New Delhi: India has banned the manufacture and sale of more than 300 combination medicines, including two widely used cough syrups, being sold without government approval, a senior health ministry official said on Saturday.
The move is aimed at curbing the misuse of such medicines in India, where nearly half the drugs sold in 2014 were so called “fixed dose combinations.”
Combination drugs are used worldwide to improve patients’ compliance, as it is easier to get patients to take one drug rather than several. But inconsistent enforcement of drug laws in India has led to the proliferation of hundreds of such medicines entering the market based on approval from regulators of individual states, rather than the central government.

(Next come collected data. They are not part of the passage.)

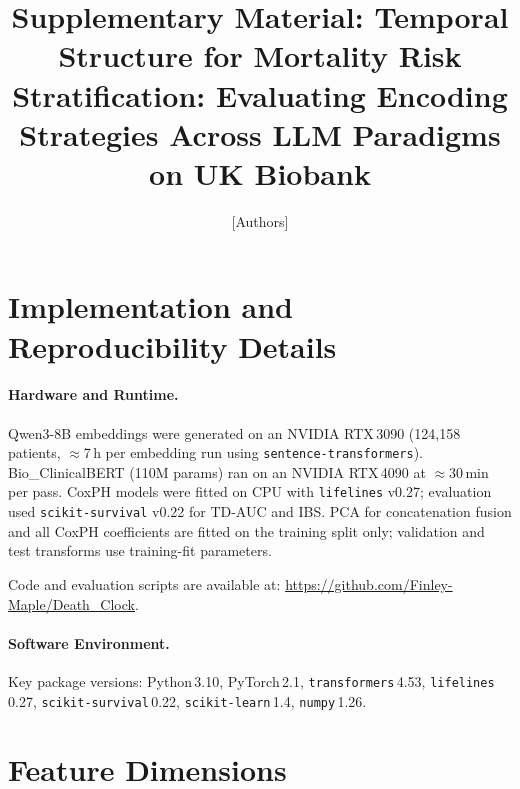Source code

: \documentclass[runningheads]{llncs}
\begin{document}
\title{Supplementary Material: Temporal Structure for Mortality Risk
       Stratification: Evaluating Encoding Strategies Across LLM Paradigms
       on UK Biobank}
\authorrunning{[Authors]}
\author{[Authors]}
\institute{[Institution]}
\maketitle

\setcounter{section}{0}

\section{Implementation and Reproducibility Details}
\label{supp:impl}

\paragraph{Hardware and Runtime.}
Qwen3-8B embeddings were generated on an NVIDIA RTX\,3090 (124{,}158 patients,
$\approx$7\,h per embedding run using \texttt{sentence-transformers}).
Bio\_ClinicalBERT (110M params) ran on an NVIDIA RTX\,4090 at $\approx$30\,min
per pass.
CoxPH models were fitted on CPU with \texttt{lifelines} v0.27; evaluation
used \texttt{scikit-survival} v0.22 for TD-AUC and IBS.
PCA for concatenation fusion and all CoxPH coefficients are fitted on the
training split only; validation and test transforms use training-fit
parameters.
\begin{sloppypar}
Code and evaluation scripts are available at:
{\small\url{https://github.com/Finley-Maple/Death\_Clock}}.
\end{sloppypar}

\paragraph{Software Environment.}
Key package versions: Python\,3.10, PyTorch\,2.1, \texttt{transformers}\,4.53,
\texttt{lifelines}\,0.27, \texttt{scikit-survival}\,0.22,
\texttt{scikit-learn}\,1.4, \texttt{numpy}\,1.26.

\section{Feature Dimensions}
\label{supp:dims}
\end{document}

In 2014, India set up a committee to review more than 6,000 combinations that had entered the market based only on state regulators’ approval. Policymakers gave pharmaceutical companies a chance to retroactively prove the safety and efficacy of these drugs by submitting data on their drugs.
The committee was tasked with classifying the drugs into rational, irrational, and those that need further studies, said KL Sharma, a joint secretary at the health ministry.
“Now based on responses (and) assessment of products, more than 300 drugs have been prohibited,” he told Reuters.
He did not name the medicines, but said an official notice announcing the ban would be issued “in a few days.” The Drug Controller General of India was not immediately available to comment.
The banned medicines include the codeine-based cough syrups Phensedyl and Corex, the Times of India said in a report earlier on Saturday, citing unnamed sources.
Phensedyl, made by U.S. drug maker Abbott Laboratories, accounts for about a third of the Indian cough syrup market, and its sales are estimated to make up more than 3 percent of Abbott’s $1 billion India revenue. Corex is sold by Pfizer Inc .
Reuters reported last October that Indian regulators were privately pressuring drug firms to better police the selling of popular codeine-based cough syrups to tackle smuggling and addiction.
Neither company responded to requests for comment on Saturday.
Doctors and public health experts in India and abroad have warned that increasing use of antibiotic combinations in India may be contributing to antibiotic resistance. India is a particular concern as the market share of combination drugs versus single drugs is bigger than anywhere in the world.
Reuters reported in December how a powerful antibiotic cocktail being marketed in India by a unit of Abbott and many other local companies did not carry approval from the central government.
The combination was not approved for sale in major markets such as the United States, United Kingdom, Germany, France, Japan and Australia.
Several medical experts said it did not make sense to prescribe the cocktail for cold symptoms. However, Abbott’s former and current medical representatives said the combination was being promoted and administered as a treatment for a wide variety of illnesses, including colds and fevers.